··· Supplied material

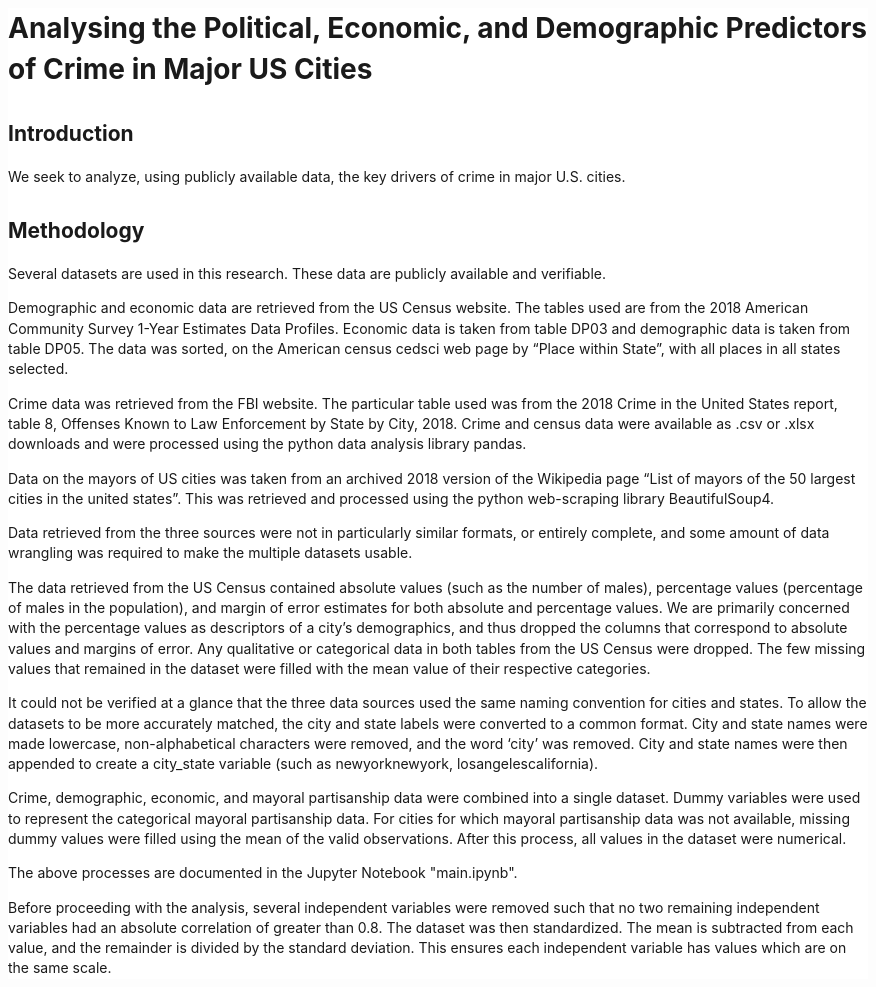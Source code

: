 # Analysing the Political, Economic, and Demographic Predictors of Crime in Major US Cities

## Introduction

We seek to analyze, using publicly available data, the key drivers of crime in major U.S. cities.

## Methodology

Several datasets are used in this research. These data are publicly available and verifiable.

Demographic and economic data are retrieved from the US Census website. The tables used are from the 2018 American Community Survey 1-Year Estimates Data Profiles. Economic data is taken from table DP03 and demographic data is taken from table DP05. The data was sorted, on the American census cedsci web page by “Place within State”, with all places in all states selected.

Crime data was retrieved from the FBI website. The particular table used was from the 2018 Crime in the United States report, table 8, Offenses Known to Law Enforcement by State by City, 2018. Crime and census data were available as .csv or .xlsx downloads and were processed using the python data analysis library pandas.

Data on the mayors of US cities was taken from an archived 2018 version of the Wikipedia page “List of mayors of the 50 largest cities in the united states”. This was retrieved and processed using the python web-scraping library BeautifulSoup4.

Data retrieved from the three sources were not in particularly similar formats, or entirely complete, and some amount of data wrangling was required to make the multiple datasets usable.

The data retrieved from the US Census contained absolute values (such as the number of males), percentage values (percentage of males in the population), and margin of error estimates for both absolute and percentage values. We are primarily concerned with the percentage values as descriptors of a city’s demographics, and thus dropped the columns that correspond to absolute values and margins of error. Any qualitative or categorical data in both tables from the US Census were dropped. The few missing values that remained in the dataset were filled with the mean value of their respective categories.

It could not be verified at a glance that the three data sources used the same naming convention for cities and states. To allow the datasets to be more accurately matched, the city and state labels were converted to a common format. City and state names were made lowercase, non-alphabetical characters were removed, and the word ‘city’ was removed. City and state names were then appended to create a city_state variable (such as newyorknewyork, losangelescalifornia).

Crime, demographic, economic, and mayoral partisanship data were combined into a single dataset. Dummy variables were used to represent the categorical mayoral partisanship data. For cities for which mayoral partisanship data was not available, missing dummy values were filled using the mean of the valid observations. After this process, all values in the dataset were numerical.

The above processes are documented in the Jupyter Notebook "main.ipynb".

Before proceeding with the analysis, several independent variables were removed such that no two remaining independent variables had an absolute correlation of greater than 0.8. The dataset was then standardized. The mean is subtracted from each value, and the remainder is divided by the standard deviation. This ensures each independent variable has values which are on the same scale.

······
··· Supplied material

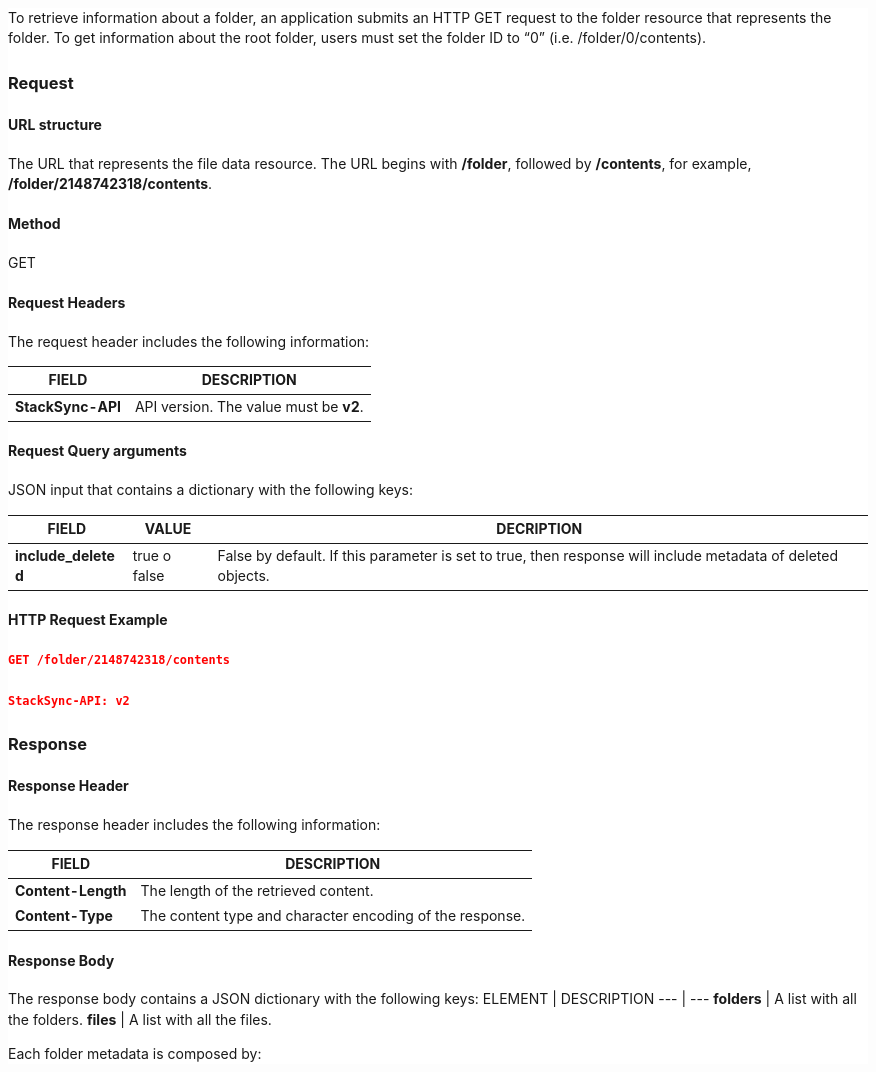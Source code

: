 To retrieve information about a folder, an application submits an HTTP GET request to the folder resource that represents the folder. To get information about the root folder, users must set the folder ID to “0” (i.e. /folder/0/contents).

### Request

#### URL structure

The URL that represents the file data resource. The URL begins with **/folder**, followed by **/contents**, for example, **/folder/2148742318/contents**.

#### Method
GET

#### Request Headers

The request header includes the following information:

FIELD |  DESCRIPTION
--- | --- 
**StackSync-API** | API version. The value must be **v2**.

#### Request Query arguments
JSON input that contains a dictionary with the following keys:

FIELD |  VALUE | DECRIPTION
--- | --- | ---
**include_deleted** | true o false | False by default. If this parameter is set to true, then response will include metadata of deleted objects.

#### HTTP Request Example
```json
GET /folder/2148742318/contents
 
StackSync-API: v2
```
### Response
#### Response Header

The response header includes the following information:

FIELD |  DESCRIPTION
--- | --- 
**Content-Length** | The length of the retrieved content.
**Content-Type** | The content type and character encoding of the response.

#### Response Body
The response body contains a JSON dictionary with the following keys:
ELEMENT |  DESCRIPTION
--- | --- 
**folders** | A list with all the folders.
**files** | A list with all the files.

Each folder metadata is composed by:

······
··· Supplied material

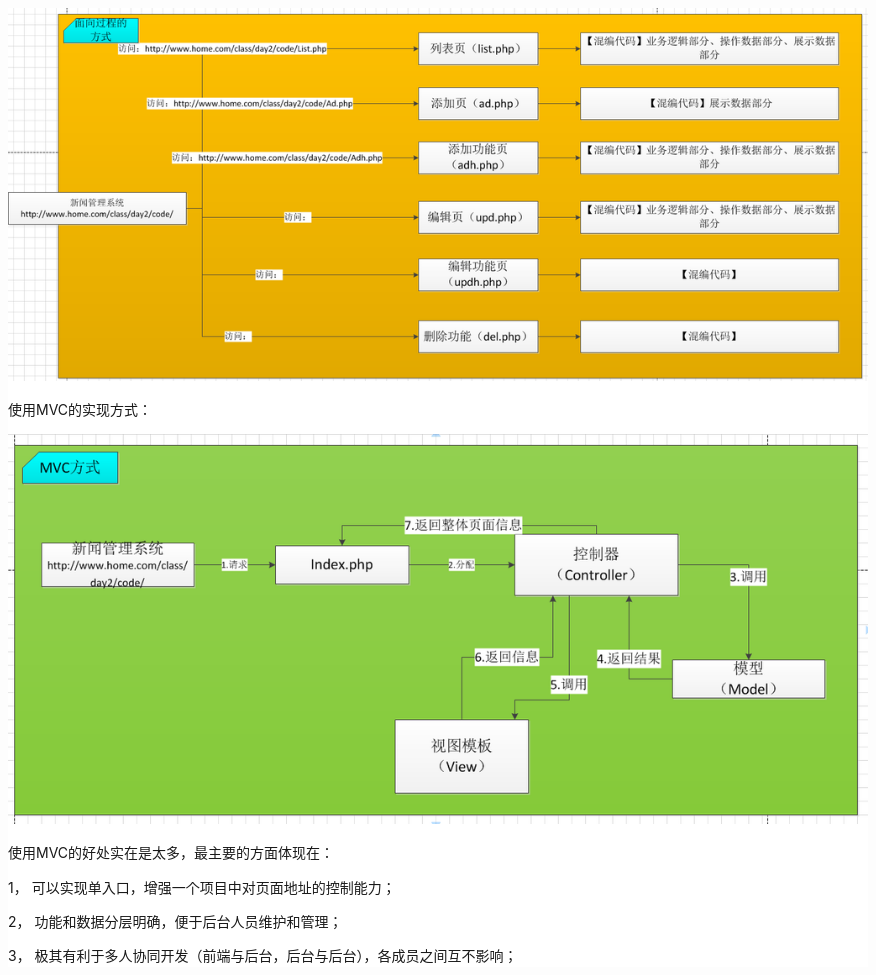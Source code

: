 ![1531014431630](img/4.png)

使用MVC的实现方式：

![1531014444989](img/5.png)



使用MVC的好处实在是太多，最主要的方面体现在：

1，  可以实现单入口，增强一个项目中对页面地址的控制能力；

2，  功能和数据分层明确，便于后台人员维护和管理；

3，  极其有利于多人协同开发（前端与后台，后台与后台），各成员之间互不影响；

······

What to produce:
All that belongs in the answer is the run of lines above from the line containing "VALUE | DECRIPTION" through the line containing "Each folder metadata", exactly as written.

Your response:
FIELD |  VALUE | DECRIPTION
--- | --- | ---
**include_deleted** | true o false | False by default. If this parameter is set to true, then response will include metadata of deleted objects.

#### HTTP Request Example
```json
GET /folder/2148742318/contents
 
StackSync-API: v2
```
### Response
#### Response Header

The response header includes the following information:

FIELD |  DESCRIPTION
--- | --- 
**Content-Length** | The length of the retrieved content.
**Content-Type** | The content type and character encoding of the response.

#### Response Body
The response body contains a JSON dictionary with the following keys:
ELEMENT |  DESCRIPTION
--- | --- 
**folders** | A list with all the folders.
**files** | A list with all the files.

Each folder metadata is composed by:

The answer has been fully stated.